The dispute centers on routes that run through traditional haredi neighborhoods, where men sit in the front and women in the back.
The court set a Dec. 27 deadline for the Transport Minister Yisrael Katz of the center-right Likud party to present a position on gendersegregated seating.
Last month, the US-based New Israel Fund launched a "Say no to the back of the bus," campaign, urging people to call, fax or email Katz and ask him to reject public buses with segregated seating. Last week a New Israel Fund spokesperson said close to 250 people had told the New Israel Fund that they had contacted Katz.
A special committee of the Ministry of Transport in October recommended a year-long trial in which men could continue to enter and sit in the front, while women could enter and sit in the back. Passengers, however, would not be required to abide by the segregated seating. The driver would have to step in to prevent coercion.

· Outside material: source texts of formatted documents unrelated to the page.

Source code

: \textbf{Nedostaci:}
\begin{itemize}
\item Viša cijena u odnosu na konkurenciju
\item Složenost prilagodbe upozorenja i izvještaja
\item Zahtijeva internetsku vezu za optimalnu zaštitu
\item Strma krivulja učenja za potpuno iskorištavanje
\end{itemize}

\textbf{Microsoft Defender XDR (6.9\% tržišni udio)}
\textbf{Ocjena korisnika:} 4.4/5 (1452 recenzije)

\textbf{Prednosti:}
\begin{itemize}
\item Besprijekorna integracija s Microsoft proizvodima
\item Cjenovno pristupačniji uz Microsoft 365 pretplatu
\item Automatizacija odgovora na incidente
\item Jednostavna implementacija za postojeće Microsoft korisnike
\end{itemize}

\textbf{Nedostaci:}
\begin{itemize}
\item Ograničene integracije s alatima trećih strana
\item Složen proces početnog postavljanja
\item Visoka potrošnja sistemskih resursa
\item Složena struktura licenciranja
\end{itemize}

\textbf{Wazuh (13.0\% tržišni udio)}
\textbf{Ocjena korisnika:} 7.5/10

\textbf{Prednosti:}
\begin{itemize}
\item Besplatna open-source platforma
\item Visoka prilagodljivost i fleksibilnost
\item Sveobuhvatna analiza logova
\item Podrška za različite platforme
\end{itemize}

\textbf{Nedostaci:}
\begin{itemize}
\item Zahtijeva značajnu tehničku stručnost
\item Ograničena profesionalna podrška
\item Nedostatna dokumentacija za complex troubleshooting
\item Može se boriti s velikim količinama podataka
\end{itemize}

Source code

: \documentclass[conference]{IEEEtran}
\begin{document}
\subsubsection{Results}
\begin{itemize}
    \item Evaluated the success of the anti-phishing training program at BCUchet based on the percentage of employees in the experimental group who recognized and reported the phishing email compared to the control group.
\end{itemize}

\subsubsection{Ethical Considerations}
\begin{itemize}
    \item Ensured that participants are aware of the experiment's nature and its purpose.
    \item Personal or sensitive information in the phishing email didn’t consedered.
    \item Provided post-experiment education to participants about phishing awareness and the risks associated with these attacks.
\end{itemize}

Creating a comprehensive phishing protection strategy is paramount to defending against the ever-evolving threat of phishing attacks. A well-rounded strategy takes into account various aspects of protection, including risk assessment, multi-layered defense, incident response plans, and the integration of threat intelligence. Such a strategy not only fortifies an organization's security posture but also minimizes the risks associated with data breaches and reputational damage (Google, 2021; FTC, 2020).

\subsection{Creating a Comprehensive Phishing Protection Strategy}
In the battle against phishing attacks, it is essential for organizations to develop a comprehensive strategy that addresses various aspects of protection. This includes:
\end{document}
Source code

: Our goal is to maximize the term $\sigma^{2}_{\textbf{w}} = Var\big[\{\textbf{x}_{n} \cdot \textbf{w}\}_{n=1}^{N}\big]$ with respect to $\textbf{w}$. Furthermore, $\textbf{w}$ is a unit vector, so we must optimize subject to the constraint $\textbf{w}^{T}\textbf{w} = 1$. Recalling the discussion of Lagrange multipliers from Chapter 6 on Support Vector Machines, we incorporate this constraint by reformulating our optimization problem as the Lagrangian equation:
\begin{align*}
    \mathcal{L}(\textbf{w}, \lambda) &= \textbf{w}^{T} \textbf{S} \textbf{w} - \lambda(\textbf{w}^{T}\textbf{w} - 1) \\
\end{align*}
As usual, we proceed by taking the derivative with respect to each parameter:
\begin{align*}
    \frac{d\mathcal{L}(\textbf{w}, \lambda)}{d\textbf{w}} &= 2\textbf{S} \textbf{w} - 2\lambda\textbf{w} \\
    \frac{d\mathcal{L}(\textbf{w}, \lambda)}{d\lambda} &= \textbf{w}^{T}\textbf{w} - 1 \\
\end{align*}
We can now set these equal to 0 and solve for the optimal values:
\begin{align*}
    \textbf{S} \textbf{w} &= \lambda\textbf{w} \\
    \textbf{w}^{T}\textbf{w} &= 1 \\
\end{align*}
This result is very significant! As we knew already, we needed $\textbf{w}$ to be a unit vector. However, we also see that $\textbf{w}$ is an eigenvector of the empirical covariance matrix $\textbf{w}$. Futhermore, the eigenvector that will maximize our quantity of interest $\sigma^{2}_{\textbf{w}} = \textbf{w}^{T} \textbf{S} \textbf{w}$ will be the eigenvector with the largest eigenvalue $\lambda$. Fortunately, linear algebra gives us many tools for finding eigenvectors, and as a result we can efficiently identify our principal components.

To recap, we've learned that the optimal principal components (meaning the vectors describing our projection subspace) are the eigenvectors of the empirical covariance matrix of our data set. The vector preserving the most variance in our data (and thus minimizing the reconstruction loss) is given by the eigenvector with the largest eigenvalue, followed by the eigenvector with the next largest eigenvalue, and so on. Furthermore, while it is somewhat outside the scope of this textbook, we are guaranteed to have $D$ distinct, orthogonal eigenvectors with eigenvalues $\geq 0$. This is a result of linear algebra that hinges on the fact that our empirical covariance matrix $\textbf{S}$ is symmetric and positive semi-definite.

The committee was set up following a petition by the Israel Religious Action Center of the Israel Movement for Progressive Judaism (which is supported by the New Israel Fund), and several women including novelist Naomi Ragen, who said she was harassed for sitting in the front of a bus.

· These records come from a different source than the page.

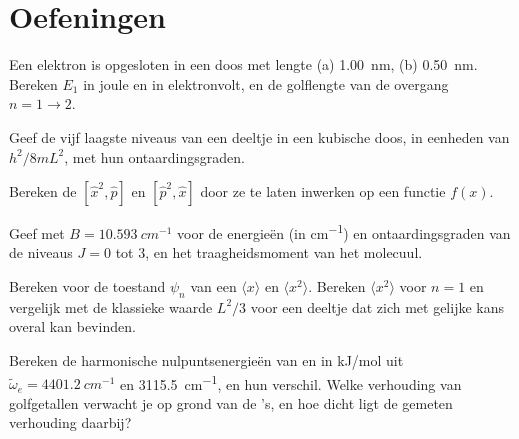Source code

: \section{Oefeningen}

\begin{exercise}[$\star$]\label{exo:b3:quantum-model-systems:1}
Een elektron is opgesloten in een doos met lengte (a) \qty{1.00}{nm}, (b)
\qty{0.50}{nm}. Bereken $E_1$ in joule en in elektronvolt, en de golflengte
van de overgang $n = 1 \to 2$.
\end{exercise}

\begin{exercise}[$\star$]\label{exo:b3:quantum-model-systems:2}
Geef de vijf laagste niveaus van een deeltje in een kubische doos, in
eenheden van
$h^2/8mL^2$, met hun ontaardingsgraden.
\end{exercise}

\begin{exercise}[$\star$]\label{exo:b3:quantum-model-systems:3}
Bereken de  $[\hat x^2,\hat p]$ en $[\hat p^2,\hat x]$ door ze
te laten inwerken op een functie $f(x)$.
\end{exercise}

\begin{exercise}[$\star$]\label{exo:b3:quantum-model-systems:4}
Geef met $B = \qty{10.593}{cm^{-1}}$ voor  de energieën (in
\unit{cm^{-1}}) en ontaardingsgraden van de niveaus $J = 0$ tot 3, en het
traagheidsmoment van het molecuul.
\end{exercise}

\begin{exercise}[$\star\star$]\label{exo:b3:quantum-model-systems:5}
Bereken voor de toestand $\psi_n$ van een  $\langle x\rangle$ en
$\langle x^2\rangle$. Bereken $\langle x^2\rangle$ voor $n = 1$ en vergelijk met
de klassieke waarde $L^2/3$ voor een deeltje dat zich met gelijke kans
overal kan bevinden.
\end{exercise}

\begin{exercise}[$\star\star$]\label{exo:b3:quantum-model-systems:6}
Bereken de harmonische nulpuntsenergieën van  en  in
\unit{kJ/mol} uit $\tilde\omega_e = \qty{4401.2}{cm^{-1}}$ en
\qty{3115.5}{cm^{-1}}, en hun verschil. Welke verhouding van golfgetallen
verwacht je op grond van de 's, en hoe dicht ligt de
gemeten verhouding daarbij?
\end{exercise}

A decade ago, the haredi community asked Egged, a cooperative bus company subsidized by the government, to provide gender segregated lines in their neighborhoods, according to the New Israel Fund. More than 55 of these lines were operating by early 2009. Women who sit in the front of the bus have reported being verbally and sometimes even physically threatened.
The New Israel Fund gives money to organizations in Israel that focus on women's rights, religious pluralism and civil rights. They were looking for an issue "that would resonate with Americans who care about civil rights," said Monica Rosner Brettler, New England regional director.
"When we go to Israel as Americans, we tend to stigmatize the ultra-Orthodox as 'other' and don't realize the deference paid to their desires affects the average person on the street," she said.
Naomi Paiss, communications director for the New Israel Fund, said if haredim want gender-segregated buses, then they should fund their own.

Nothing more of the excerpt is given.